April 06, 2017 10:51 IST

An analyst says, due to excess capacity, investment in manufacturing will not be forthcoming

At the start of financial year 2016-17, there seemed to be a government spending push, to thereby revive the private sector’s investment cycle in the infrastructure and energy spaces.

As the next financial year begins, the wait for private investments might stretch by another year, say sector experts.

“In manufacturing, there is excess capacity and so, investment will not be forthcoming. In infra, there is uncertainty; also the issue of funding, with banks wary of lending to projects here, where there is a concentration of non-operating assets,” says Madan Sabnavis, chief economist at CARE Ratings.

In 2016-2017, in addition to Union Budget allocations to the infra and energy sectors, government-owned companies in these segments made significant investment.

Analysts say these had helped various private companies to survive and the next 12 months would decide if private investments will begin trickling in.

In the energy sector, for instance, power producer NTPC spent Rs 17,521 crore (Rs 175.21 billion) in the first nine months of FY17; it had spent Rs 16,156 crore (Rs 161.56 billion) in the same period a year before.

State-run oil companies in the first 11 months of FY17 had spent Rs 91,781 crore (Rs 917.81 billion), higher than the combined target of Rs 87,603 crore (Rs 876.03 billion).

“Construction companies have seen their order books filling and the construction cycle has picked up due to the government spending. However, private investment in infrastructure remains muted.

Though some new developers are emerging, solving the NPA (non-performing assets) issue remains a prerequisite to bringing back private investment.
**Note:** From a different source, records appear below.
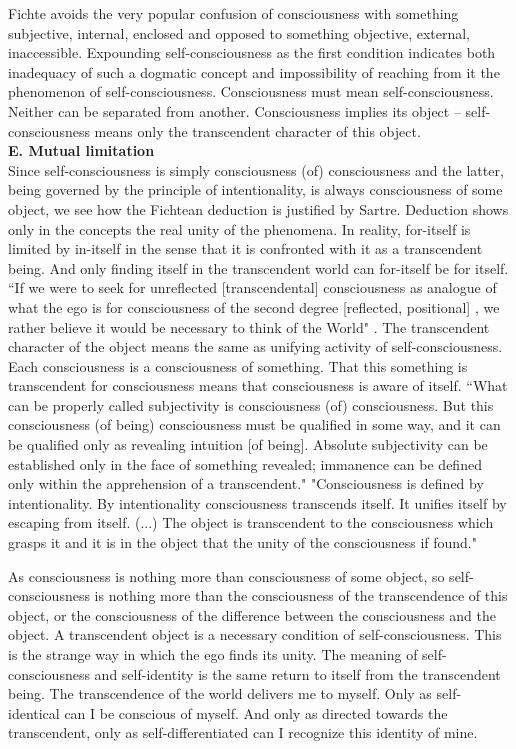 Fichte avoids the very popular confusion of consciousness with something subjective, 
internal, enclosed and 
opposed to something objective, external, inaccessible. Expounding self-consciousness as the first condition 
indicates both inadequacy of such a dogmatic concept and impossibility of reaching from it the phenomenon of 
self-consciousness. Consciousness must mean self-consciousness. Neither can be separated from another. 
Consciousness implies its object -- self-consciousness means only the transcendent character of this object. \\[1ex]
{\bf E. Mutual limitation} \\
Since self-consciousness is simply consciousness (of) consciousness and the latter, being governed by the 
principle of intentionality, is always consciousness of some object, we see how the Fichtean deduction is justified 
by Sartre. Deduction shows only in the concepts the real unity of the phenomena. In reality, for-itself is limited by 
in-itself in the sense that it is confronted with it as a transcendent being. And only finding itself in the transcendent 
world can for-itself be for itself. ``If we were to seek for unreflected [transcendental] consciousness as analogue of 
what the ego is for consciousness of the second degree [reflected, positional] , we rather believe it would be 
necessary to think of the World" \cite{ToE}. The transcendent character of the object means the same as unifying activity of 
self-consciousness. Each consciousness is a consciousness of something. That this something is transcendent for 
consciousness means that consciousness is aware of itself. ``What can be properly called subjectivity is 
consciousness (of) consciousness. But this consciousness (of being) consciousness must be qualified in some way, 
and it can be qualified only as revealing intuition [of being]. Absolute subjectivity can be established only in the 
face of something revealed; immanence can be defined only within the apprehension of a transcendent." \cite{BN}   
"Consciousness is defined by intentionality. By intentionality consciousness transcends itself. It unifies itself by 
escaping from itself. (...) The object is transcendent to the consciousness which grasps it and it is in the object 
that the unity of the consciousness if found." \cite{ToE} 

As consciousness is nothing more than consciousness of some object, so self-consciousness is nothing more 
than the consciousness of the transcendence of this object, or the consciousness of the difference between the 
consciousness and the object. A transcendent object is a necessary condition of self-consciousness. This is the 
strange way in which the ego finds its unity. The meaning of self-consciousness and self-identity is the same 
return to itself from the transcendent being. The transcendence of the world delivers me to myself. Only as self-identical can I be conscious of myself. And only as directed towards the transcendent, only as self-differentiated can 
I recognize this identity of mine.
With early signs in deal activity and the government considering ways to resolve the financial stress (at banks), the next six to 12 months could be interesting,” said Manish Agarwal, partner at consultancy PricewaterhouseCoopers.
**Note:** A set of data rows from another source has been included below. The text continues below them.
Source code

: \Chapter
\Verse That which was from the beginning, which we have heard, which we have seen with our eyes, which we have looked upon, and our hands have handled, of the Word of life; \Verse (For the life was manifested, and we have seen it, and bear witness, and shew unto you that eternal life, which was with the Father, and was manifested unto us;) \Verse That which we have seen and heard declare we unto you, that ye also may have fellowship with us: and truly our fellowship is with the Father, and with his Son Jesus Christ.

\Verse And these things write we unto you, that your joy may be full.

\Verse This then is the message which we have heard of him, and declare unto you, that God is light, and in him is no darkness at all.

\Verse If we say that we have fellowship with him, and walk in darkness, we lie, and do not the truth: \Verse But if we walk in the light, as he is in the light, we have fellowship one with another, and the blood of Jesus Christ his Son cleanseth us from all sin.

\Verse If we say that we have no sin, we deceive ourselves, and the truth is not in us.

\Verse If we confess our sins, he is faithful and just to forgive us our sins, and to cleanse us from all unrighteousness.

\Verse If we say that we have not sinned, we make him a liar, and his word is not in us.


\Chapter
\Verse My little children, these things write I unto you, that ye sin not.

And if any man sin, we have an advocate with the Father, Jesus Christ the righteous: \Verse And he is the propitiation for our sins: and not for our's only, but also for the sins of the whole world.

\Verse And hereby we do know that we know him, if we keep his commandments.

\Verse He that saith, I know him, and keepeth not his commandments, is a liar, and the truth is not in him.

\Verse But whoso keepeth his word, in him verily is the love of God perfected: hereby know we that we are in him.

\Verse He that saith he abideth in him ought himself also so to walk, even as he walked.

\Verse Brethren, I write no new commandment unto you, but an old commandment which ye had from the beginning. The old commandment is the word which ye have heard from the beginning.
Indian Railways, this newspaper had earlier reported, spent Rs 68,059 crore (Rs 680.59 billion) in the first nine months of FY17. “Here, there is scope for private investment to come in the station development segment.
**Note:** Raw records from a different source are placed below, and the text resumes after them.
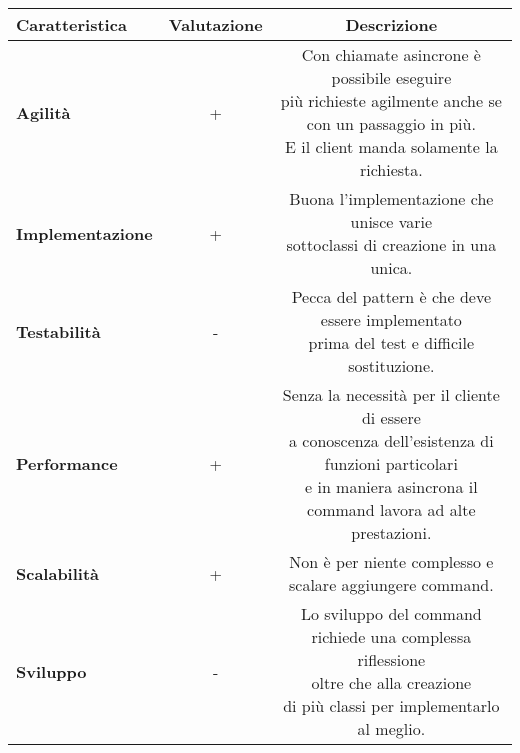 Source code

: {{{\begin{itemize}
				\small %
				{\renewcommand\arraystretch{1.2} %
					\begin{tabular}{|l|c|c|}
						\hline
						{\textbf{Caratteristica}}&{\textbf{Valutazione}}&{\textbf{Descrizione}}\\
						\hline
						\textbf{Agilità} & + &  \minitab[c]{Con chiamate asincrone è possibile eseguire\\più richieste agilmente anche se con un passaggio in più.\\E il client manda solamente la richiesta.} \\
						\hline
						\textbf{Implementazione} & + &  \minitab[c]{Buona l'implementazione che unisce varie\\sottoclassi di creazione in una unica.}\\
						\hline
						\textbf{Testabilità} & - &  \minitab[c]{Pecca del pattern è che deve essere implementato\\prima del test e difficile sostituzione.}\\
						\hline
						\textbf{Performance} & + &   \minitab[c]{Senza la necessità per il cliente di essere\\a conoscenza dell'esistenza di funzioni particolari\\e in maniera asincrona il command lavora ad alte prestazioni.} \\
						\hline
						\textbf{Scalabilità} & + &  Non è per niente complesso e scalare aggiungere command. \\
						\hline
						\textbf{Sviluppo} & - &  \minitab[c]{Lo sviluppo del command richiede una complessa riflessione\\ oltre che alla creazione\\di più classi per implementarlo al meglio.}\\
						\hline
					\end{tabular}
				}
			\end{itemize}
		}
	}
}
In this, I expect commitments to be made in the current financial year, with actual private to start coming in only after 12 months. Other ambitious projects like the bullet trains and the dedicated freight corridor projects will take longer to see any private investments,” said Vishwas Udgirkar, senior director, Deloitte India.
In roads, National Highways Authority of India had in the first 10 months of FY17 awarded engineering, procurement and construction (EPC) projects worth Rs 17,968 crore (Rs 179.68 billion).

Udgirkar says FY18 could see some private investments, based on the financial closures achieved for hybrid annuity model projects in FY17.

“We might see this forming in capital investments this financial year. EPC projects and public spending through these have helped the private companies to survive. Whether it has helped make the private sector financially healthy to reinvest is difficult to say,” he added.

Some public sector firms are expected to continue with their capital expenditure (capex) plans. NTPC aims to invest another Rs 30,000 crore (Rs 300 billion) on a standalone basis in FY18.

"It shall be used for capex of our upcoming hydro and thermal projects of over 21,000 megawatt in construction, along with new solar and wind capacities, expansions, etc,” the company said in an email response. Hindustan Petro Corp said it planned to spend Rs 7,000 crore (Rs 70 billion), marginally higher than the capex in FY17.